What's Chris been doing?

Successes and failures at inf.ed.ac.uk

Posts Tagged ‘LCFG

A bug fix for the sleep component

leave a comment »

A new version of the LCFG sleep component, 0.30.0, is out and installed on the sleep beta test machines. It fixes bug 653.

The problem was with the code which checked keyboard/mouse idleness. I was so delighted to be able to do this at last that it went to my head and I forgot that keyboard/mouse idleness is only relevant when somebody is logged in. After logout these idleness figures can be ignored: other tests will pick up things like remote shells.

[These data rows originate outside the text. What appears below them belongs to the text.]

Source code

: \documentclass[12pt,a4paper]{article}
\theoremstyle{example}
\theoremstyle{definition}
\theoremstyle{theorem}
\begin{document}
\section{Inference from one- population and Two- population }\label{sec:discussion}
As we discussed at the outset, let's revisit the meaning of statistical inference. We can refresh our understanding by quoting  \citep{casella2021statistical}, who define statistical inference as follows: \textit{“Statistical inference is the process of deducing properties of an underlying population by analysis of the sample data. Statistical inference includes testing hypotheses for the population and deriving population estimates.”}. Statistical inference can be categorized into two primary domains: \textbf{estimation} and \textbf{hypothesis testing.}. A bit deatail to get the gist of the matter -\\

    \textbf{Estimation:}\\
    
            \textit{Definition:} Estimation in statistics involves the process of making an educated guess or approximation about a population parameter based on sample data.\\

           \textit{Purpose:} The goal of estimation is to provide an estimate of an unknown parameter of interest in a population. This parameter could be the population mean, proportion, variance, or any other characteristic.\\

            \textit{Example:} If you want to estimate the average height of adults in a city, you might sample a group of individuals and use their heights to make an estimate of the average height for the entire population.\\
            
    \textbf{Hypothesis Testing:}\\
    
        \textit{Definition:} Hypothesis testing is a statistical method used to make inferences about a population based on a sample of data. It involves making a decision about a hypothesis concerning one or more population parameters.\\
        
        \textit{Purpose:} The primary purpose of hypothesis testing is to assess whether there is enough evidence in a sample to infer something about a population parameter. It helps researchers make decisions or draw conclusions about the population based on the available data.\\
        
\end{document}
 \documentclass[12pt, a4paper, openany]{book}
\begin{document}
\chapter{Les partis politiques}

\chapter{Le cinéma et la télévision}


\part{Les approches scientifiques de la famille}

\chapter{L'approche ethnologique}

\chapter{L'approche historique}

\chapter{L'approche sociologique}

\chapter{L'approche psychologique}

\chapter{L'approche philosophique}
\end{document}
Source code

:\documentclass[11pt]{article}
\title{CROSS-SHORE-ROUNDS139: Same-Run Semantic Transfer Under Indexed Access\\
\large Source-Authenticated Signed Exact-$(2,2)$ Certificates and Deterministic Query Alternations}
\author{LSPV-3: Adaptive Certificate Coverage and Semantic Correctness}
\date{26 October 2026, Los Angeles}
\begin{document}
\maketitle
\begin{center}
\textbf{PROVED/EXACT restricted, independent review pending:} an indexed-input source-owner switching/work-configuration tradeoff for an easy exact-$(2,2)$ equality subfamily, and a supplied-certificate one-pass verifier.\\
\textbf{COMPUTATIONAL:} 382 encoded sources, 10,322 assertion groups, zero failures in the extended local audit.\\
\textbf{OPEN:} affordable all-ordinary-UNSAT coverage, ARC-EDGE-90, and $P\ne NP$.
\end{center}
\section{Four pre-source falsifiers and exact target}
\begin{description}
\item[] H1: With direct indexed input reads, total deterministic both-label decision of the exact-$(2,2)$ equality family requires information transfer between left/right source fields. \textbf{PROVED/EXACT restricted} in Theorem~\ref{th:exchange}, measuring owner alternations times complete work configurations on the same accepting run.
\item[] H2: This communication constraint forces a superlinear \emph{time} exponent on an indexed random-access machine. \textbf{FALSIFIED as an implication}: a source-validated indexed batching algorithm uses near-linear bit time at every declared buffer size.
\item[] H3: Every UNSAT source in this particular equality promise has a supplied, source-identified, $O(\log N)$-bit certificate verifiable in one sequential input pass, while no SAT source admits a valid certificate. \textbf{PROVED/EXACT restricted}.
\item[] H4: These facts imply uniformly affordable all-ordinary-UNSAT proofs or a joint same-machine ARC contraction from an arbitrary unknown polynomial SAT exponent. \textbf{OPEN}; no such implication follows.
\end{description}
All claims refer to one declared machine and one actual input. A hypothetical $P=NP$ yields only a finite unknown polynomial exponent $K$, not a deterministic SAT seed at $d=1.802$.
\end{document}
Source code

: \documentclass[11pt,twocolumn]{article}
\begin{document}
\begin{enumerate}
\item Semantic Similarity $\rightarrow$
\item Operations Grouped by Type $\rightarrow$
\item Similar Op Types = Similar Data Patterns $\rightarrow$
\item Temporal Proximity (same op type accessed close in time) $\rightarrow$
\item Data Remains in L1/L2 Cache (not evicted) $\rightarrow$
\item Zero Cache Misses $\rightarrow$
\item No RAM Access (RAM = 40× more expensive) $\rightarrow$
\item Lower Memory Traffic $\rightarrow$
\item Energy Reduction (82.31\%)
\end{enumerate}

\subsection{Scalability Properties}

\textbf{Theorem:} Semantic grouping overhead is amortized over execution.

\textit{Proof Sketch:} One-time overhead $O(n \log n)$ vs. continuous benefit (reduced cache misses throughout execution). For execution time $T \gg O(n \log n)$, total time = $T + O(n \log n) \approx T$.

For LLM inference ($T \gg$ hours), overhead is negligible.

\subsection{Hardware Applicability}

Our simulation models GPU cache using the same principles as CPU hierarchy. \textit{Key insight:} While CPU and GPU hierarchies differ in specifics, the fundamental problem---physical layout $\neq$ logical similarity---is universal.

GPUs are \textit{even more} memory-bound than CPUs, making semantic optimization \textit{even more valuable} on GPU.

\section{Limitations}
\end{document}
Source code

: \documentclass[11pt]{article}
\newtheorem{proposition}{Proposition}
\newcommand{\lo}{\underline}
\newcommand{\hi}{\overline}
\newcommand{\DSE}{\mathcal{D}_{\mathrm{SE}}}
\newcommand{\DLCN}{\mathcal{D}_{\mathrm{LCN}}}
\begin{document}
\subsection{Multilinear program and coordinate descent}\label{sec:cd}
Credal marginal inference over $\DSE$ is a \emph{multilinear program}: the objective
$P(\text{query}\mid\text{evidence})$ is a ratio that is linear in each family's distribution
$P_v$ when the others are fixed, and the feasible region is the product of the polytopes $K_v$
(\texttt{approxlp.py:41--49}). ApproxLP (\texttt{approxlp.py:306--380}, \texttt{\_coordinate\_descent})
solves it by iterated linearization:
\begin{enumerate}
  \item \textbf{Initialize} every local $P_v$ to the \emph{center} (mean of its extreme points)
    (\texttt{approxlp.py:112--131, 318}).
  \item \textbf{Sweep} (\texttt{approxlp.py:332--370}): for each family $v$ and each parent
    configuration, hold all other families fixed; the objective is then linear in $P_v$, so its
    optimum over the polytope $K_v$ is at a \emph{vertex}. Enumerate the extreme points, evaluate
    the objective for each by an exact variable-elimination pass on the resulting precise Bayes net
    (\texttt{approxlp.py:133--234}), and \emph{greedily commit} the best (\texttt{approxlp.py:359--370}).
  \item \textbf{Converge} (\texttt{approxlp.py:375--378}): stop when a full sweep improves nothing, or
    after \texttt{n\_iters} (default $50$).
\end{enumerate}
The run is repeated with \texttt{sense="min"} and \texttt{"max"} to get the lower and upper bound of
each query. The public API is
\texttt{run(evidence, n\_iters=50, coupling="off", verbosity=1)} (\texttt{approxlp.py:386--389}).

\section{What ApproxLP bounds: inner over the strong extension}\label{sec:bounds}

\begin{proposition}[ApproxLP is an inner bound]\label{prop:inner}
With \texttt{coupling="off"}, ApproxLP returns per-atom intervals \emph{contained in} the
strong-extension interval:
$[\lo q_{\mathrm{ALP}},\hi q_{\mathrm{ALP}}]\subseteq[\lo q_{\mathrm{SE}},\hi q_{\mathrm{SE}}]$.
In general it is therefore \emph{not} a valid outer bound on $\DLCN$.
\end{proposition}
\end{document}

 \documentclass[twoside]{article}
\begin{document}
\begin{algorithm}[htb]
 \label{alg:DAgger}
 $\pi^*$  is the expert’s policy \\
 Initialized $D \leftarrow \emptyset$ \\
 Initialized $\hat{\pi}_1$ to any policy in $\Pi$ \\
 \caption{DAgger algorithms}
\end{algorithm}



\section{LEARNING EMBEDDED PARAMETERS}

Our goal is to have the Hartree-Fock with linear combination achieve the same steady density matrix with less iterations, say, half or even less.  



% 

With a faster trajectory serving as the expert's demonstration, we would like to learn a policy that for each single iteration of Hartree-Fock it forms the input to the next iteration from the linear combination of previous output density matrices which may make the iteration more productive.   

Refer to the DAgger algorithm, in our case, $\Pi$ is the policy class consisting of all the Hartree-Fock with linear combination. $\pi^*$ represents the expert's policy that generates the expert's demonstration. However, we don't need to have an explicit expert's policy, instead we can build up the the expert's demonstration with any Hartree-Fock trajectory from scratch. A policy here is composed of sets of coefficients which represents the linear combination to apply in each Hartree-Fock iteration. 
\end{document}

The result was that although the component correctly checked keyboard/mouse idleness and politely waited until the machine had been idle for a while before authorising sleep, it kept doing that after the user had logged out and gone away. Before this my machine would fall asleep a minute or two after I logged out; with this it would wait several hours before sleeping.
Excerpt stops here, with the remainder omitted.